Collection entries:
┌──

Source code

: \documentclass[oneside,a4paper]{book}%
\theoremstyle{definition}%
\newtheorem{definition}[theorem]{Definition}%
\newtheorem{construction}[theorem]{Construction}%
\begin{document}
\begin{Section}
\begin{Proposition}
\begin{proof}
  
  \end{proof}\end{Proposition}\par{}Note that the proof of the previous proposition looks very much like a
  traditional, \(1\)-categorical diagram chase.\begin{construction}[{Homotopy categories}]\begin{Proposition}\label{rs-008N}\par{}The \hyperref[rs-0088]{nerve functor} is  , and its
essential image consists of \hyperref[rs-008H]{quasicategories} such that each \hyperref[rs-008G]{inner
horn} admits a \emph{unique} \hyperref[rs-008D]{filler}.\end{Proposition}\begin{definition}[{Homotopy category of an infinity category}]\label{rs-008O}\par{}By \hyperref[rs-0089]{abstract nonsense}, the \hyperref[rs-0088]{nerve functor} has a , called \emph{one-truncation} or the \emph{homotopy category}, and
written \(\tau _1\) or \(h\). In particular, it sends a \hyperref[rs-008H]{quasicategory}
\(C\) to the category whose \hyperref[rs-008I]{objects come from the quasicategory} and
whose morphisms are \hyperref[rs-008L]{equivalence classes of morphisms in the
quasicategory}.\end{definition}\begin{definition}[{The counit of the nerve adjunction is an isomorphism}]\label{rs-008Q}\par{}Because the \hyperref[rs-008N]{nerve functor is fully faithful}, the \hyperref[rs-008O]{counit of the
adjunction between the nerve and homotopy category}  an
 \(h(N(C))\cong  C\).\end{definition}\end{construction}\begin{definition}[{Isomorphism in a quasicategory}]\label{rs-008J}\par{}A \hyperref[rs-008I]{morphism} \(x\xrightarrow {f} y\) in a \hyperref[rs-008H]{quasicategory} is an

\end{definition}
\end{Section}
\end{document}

└──
┌──

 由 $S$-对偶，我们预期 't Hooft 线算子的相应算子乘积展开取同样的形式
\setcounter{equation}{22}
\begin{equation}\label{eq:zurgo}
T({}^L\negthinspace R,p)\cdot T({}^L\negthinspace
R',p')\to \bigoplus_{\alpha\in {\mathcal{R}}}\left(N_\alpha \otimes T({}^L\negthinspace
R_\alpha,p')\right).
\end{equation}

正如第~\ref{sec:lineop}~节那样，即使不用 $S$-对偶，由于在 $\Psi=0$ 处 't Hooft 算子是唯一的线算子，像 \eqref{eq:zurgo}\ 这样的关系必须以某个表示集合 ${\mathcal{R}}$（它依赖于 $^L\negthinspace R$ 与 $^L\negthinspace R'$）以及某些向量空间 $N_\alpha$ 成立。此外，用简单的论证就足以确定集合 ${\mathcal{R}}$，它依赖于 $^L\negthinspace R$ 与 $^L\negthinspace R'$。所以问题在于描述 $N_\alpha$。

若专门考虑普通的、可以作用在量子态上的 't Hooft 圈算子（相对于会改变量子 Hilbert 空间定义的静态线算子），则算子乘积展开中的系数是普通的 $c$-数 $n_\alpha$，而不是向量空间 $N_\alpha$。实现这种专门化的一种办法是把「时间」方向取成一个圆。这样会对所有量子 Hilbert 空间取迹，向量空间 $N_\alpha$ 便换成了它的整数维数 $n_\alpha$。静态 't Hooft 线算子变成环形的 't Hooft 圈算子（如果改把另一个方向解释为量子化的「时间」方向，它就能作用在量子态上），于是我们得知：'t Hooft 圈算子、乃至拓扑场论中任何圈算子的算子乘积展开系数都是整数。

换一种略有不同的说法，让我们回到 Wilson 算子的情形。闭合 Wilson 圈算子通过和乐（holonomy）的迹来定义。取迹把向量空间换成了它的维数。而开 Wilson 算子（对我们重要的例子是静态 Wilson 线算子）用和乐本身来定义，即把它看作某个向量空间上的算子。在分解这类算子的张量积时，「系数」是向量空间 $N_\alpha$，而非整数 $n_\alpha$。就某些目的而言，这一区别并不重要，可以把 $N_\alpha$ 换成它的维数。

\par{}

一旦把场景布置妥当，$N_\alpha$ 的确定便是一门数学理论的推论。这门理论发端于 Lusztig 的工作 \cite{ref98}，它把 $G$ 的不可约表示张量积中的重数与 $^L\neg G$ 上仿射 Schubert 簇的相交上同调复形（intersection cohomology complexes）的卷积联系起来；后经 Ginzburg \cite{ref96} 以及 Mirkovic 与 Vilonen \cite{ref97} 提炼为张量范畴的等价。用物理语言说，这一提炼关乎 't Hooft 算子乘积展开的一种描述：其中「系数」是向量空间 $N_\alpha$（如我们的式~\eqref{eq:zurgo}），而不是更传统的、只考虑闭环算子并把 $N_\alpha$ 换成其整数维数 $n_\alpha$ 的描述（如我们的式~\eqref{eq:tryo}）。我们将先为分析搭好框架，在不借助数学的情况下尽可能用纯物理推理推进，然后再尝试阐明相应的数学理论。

└──
┌──

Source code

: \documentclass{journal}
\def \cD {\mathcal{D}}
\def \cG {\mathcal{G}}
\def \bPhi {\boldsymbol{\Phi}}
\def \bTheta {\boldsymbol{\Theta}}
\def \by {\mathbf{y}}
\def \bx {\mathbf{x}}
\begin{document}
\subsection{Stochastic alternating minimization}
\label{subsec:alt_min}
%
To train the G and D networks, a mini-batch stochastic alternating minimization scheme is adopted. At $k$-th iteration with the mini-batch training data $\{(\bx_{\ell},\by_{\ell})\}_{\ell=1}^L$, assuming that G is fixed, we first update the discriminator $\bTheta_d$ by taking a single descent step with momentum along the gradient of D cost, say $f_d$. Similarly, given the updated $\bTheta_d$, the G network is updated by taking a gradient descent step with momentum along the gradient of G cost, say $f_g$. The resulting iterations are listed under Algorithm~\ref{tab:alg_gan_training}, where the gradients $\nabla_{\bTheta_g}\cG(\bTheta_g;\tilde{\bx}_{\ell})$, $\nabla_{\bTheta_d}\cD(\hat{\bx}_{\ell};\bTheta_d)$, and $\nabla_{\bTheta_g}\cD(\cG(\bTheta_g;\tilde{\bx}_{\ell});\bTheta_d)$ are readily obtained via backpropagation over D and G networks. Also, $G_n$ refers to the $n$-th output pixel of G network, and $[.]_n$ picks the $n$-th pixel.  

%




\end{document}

└──

> **HOW TO COMPLETE THIS TASK**:
The required output is each line of the entries that contains the word "adjunction".

> **OUTPUT BELOW**:
quasicategory}.\end{definition}\begin{definition}[{The counit of the nerve adjunction is an isomorphism}]\label{rs-008Q}\par{}Because the \hyperref[rs-008N]{nerve functor is fully faithful}, the \hyperref[rs-008O]{counit of the
adjunction between the nerve and homotopy category}  an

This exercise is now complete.